▶ **Records from a data collection**:
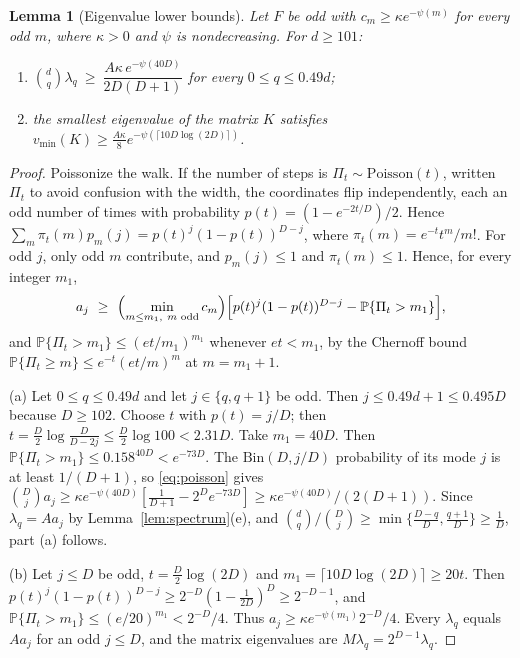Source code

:\documentclass[11pt]{article}
\newtheorem{lemma}[theorem]{Lemma}
\theoremstyle{definition}\newtheorem{assumption}[theorem]{Assumption}
\theoremstyle{remark}\newtheorem{remark}[theorem]{Remark}
\newcommand{\Pp}{\mathbb P}
\begin{document}
\begin{lemma}[Eigenvalue lower bounds]\label{lem:eiglower}
Let $F$ be odd with $c_m\ge\kappa e^{-\psi(m)}$ for every odd $m$, where
$\kappa>0$ and $\psi$ is nondecreasing. For $d\ge101$:
\begin{enumerate}
\item[(a)] $\binom dq\lambda_q\ \ge\ \dfrac{A\kappa\,
e^{-\psi(40D)}}{2D(D+1)}$ for every $0\le q\le0.49d$;
\item[(b)] the smallest eigenvalue of the matrix $K$ satisfies
$v_{\min}(K)\ge\frac{A\kappa}8e^{-\psi(\lceil10D\log(2D)\rceil)}$.
\end{enumerate}
\end{lemma}
\begin{proof}
Poissonize the walk. If the number of steps is $\Pi_t\sim\mathrm{Poisson}(t)$, written $\Pi_t$ to avoid confusion with the width,
the coordinates flip independently, each an odd number of times with
probability $p(t)=(1-e^{-2t/D})/2$. Hence
$\sum_m\pi_t(m)p_m(j)=p(t)^j(1-p(t))^{D-j}$, where
$\pi_t(m)=e^{-t}t^m/m!$. For odd $j$, only odd $m$ contribute, and
$p_m(j)\le1$ and $\pi_t(m)\le1$. Hence, for every integer $m_1$,
\begin{equation}\label{eq:poisson}
 a_j\ \ge\ \Bigl(\min_{m\le m_1,\ m\text{ odd}}c_m\Bigr)
 \Bigl[p(t)^j(1-p(t))^{D-j}-\Pp\{\Pi_t>m_1\}\Bigr],
\end{equation}
and $\Pp\{\Pi_t>m_1\}\le(et/m_1)^{m_1}$ whenever $et<m_1$, by the Chernoff bound $\Pp\{\Pi_t\ge m\}\le e^{-t}(et/m)^m$ at $m=m_1+1$.

(a) Let $0\le q\le0.49d$ and let $j\in\{q,q+1\}$ be odd. Then
$j\le0.49d+1\le0.495D$ because $D\ge102$. Choose $t$ with
$p(t)=j/D$; then $t=\frac D2\log\frac D{D-2j}\le\frac D2\log100<2.31D$.
Take $m_1=40D$. Then $\Pp\{\Pi_t>m_1\}\le0.158^{40D}<e^{-73D}$. The
$\mathrm{Bin}(D,j/D)$ probability of its mode $j$ is at least $1/(D+1)$,
so \eqref{eq:poisson} gives
$\binom Dja_j\ge\kappa e^{-\psi(40D)}[\frac1{D+1}-2^De^{-73D}]\ge
\kappa e^{-\psi(40D)}/(2(D+1))$. Since
$\lambda_q=Aa_j$ by Lemma~\ref{lem:spectrum}(e), and
$\binom dq/\binom Dj\ge\min\{\frac{D-q}D,\frac{q+1}D\}\ge\frac1D$, part (a)
follows.

(b) Let $j\le D$ be odd, $t=\frac D2\log(2D)$ and
$m_1=\lceil10D\log(2D)\rceil\ge20t$. Then
$p(t)^j(1-p(t))^{D-j}\ge2^{-D}(1-\frac1{2D})^D\ge2^{-D-1}$, and
$\Pp\{\Pi_t>m_1\}\le(e/20)^{m_1}<2^{-D}/4$. Thus $a_j\ge\kappa
e^{-\psi(m_1)}2^{-D}/4$. Every $\lambda_q$ equals $Aa_j$ for an odd $j\le D$,
and the matrix eigenvalues are $M\lambda_q=2^{D-1}\lambda_q$.
\end{proof}
\end{document}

▶ **ACTION ITEM**:
Return the data word for word without its pictures.

▶ **EXERCISE OUTPUT**:
Source code

:\documentclass[11pt]{article}
\newtheorem{lemma}[theorem]{Lemma}
\theoremstyle{definition}\newtheorem{assumption}[theorem]{Assumption}
\theoremstyle{remark}\newtheorem{remark}[theorem]{Remark}
\newcommand{\Pp}{\mathbb P}
\begin{document}
\begin{lemma}[Eigenvalue lower bounds]\label{lem:eiglower}
Let $F$ be odd with $c_m\ge\kappa e^{-\psi(m)}$ for every odd $m$, where
$\kappa>0$ and $\psi$ is nondecreasing. For $d\ge101$:
\begin{enumerate}
\item[(a)] $\binom dq\lambda_q\ \ge\ \dfrac{A\kappa\,
e^{-\psi(40D)}}{2D(D+1)}$ for every $0\le q\le0.49d$;
\item[(b)] the smallest eigenvalue of the matrix $K$ satisfies
$v_{\min}(K)\ge\frac{A\kappa}8e^{-\psi(\lceil10D\log(2D)\rceil)}$.
\end{enumerate}
\end{lemma}
\begin{proof}
Poissonize the walk. If the number of steps is $\Pi_t\sim\mathrm{Poisson}(t)$, written $\Pi_t$ to avoid confusion with the width,
the coordinates flip independently, each an odd number of times with
probability $p(t)=(1-e^{-2t/D})/2$. Hence
$\sum_m\pi_t(m)p_m(j)=p(t)^j(1-p(t))^{D-j}$, where
$\pi_t(m)=e^{-t}t^m/m!$. For odd $j$, only odd $m$ contribute, and
$p_m(j)\le1$ and $\pi_t(m)\le1$. Hence, for every integer $m_1$,
\begin{equation}\label{eq:poisson}
 a_j\ \ge\ \Bigl(\min_{m\le m_1,\ m\text{ odd}}c_m\Bigr)
 \Bigl[p(t)^j(1-p(t))^{D-j}-\Pp\{\Pi_t>m_1\}\Bigr],
\end{equation}
and $\Pp\{\Pi_t>m_1\}\le(et/m_1)^{m_1}$ whenever $et<m_1$, by the Chernoff bound $\Pp\{\Pi_t\ge m\}\le e^{-t}(et/m)^m$ at $m=m_1+1$.

(a) Let $0\le q\le0.49d$ and let $j\in\{q,q+1\}$ be odd. Then
$j\le0.49d+1\le0.495D$ because $D\ge102$. Choose $t$ with
$p(t)=j/D$; then $t=\frac D2\log\frac D{D-2j}\le\frac D2\log100<2.31D$.
Take $m_1=40D$. Then $\Pp\{\Pi_t>m_1\}\le0.158^{40D}<e^{-73D}$. The
$\mathrm{Bin}(D,j/D)$ probability of its mode $j$ is at least $1/(D+1)$,
so \eqref{eq:poisson} gives
$\binom Dja_j\ge\kappa e^{-\psi(40D)}[\frac1{D+1}-2^De^{-73D}]\ge
\kappa e^{-\psi(40D)}/(2(D+1))$. Since
$\lambda_q=Aa_j$ by Lemma~\ref{lem:spectrum}(e), and
$\binom dq/\binom Dj\ge\min\{\frac{D-q}D,\frac{q+1}D\}\ge\frac1D$, part (a)
follows.

(b) Let $j\le D$ be odd, $t=\frac D2\log(2D)$ and
$m_1=\lceil10D\log(2D)\rceil\ge20t$. Then
$p(t)^j(1-p(t))^{D-j}\ge2^{-D}(1-\frac1{2D})^D\ge2^{-D-1}$, and
$\Pp\{\Pi_t>m_1\}\le(e/20)^{m_1}<2^{-D}/4$. Thus $a_j\ge\kappa
e^{-\psi(m_1)}2^{-D}/4$. Every $\lambda_q$ equals $Aa_j$ for an odd $j\le D$,
and the matrix eigenvalues are $M\lambda_q=2^{D-1}\lambda_q$.
\end{proof}
\end{document}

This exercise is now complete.